さっきまではいい感じに砂場から化石を発掘するお菓子が机の上にあったのに、この一手で猫のトイレから化石を発掘するお菓子という、壊れた人工知能が作った文章みたいなお菓子が完成してしまいました。
これ以上足してもどうしようもないと判断した我々は、いよいよ発掘に取り掛かることに
ハケとか欲しかったんですけど、そんな便利なもの山奥の村にはないので紙スプーンを使って発掘していきます。

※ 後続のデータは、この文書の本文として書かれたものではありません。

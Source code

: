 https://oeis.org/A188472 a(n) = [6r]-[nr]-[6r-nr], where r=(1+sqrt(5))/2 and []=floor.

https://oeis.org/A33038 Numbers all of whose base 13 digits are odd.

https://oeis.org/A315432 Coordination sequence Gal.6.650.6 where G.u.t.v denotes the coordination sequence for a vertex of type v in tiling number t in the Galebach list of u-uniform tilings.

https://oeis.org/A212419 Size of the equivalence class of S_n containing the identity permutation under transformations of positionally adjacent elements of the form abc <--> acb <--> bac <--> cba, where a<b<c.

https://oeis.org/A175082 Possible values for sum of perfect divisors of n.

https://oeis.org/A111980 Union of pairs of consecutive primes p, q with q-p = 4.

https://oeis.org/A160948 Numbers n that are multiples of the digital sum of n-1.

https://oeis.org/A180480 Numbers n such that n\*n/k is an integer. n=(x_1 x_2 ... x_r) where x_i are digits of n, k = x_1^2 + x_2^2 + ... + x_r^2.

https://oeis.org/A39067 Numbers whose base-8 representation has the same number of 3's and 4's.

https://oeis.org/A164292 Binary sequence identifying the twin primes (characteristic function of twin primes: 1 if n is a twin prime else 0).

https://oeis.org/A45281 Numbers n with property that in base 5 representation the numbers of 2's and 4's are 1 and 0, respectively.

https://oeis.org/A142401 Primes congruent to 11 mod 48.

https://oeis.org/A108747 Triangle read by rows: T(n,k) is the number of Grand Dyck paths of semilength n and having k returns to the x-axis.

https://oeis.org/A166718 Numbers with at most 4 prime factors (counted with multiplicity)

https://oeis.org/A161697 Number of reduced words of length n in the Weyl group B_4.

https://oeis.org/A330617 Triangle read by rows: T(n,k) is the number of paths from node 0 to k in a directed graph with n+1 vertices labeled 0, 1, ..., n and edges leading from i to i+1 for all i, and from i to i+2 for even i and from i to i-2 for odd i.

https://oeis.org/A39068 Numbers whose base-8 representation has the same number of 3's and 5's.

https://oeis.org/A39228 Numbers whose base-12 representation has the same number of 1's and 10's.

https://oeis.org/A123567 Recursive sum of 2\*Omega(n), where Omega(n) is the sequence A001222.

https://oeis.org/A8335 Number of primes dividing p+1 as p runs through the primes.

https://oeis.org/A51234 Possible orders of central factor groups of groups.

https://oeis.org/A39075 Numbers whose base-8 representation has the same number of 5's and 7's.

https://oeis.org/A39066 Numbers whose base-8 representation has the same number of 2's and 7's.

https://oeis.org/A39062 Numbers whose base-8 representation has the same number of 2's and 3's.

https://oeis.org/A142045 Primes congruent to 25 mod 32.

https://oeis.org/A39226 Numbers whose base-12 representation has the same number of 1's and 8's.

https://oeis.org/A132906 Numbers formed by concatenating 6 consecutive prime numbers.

でもまあ、この程度のクオリティじゃ発掘を連想させるなんて無理だろうな……適当に砂払ってさっさと終わらせよう
……ん?
ん?
……え
え、すごい
めちゃくちゃ発掘じゃん
めちゃくちゃ発掘じゃん!!!
めちゃくちゃ発掘ですよ博士!!!!!
(こぼれた)
なんということでしょう。
ホワイトチョコが少し盛り上がっていることにより、骨と骨の間に砂がたまりその結果めちゃくちゃ発掘になりました。
予想外のクオリティ。
これはもう発掘恐竜でしょう。
僕がこのお菓子を販売している会社の社員なら、砂を同封するべきだと企画を持ち込みに走り出してしまっていたと思います。
しかしここまでは発見の段階。
発掘をしてこそ発見恐竜です。
男の子なら誰もが憧れるアイテム・十徳ナイフを使ってそれっぽく発掘していきましょう。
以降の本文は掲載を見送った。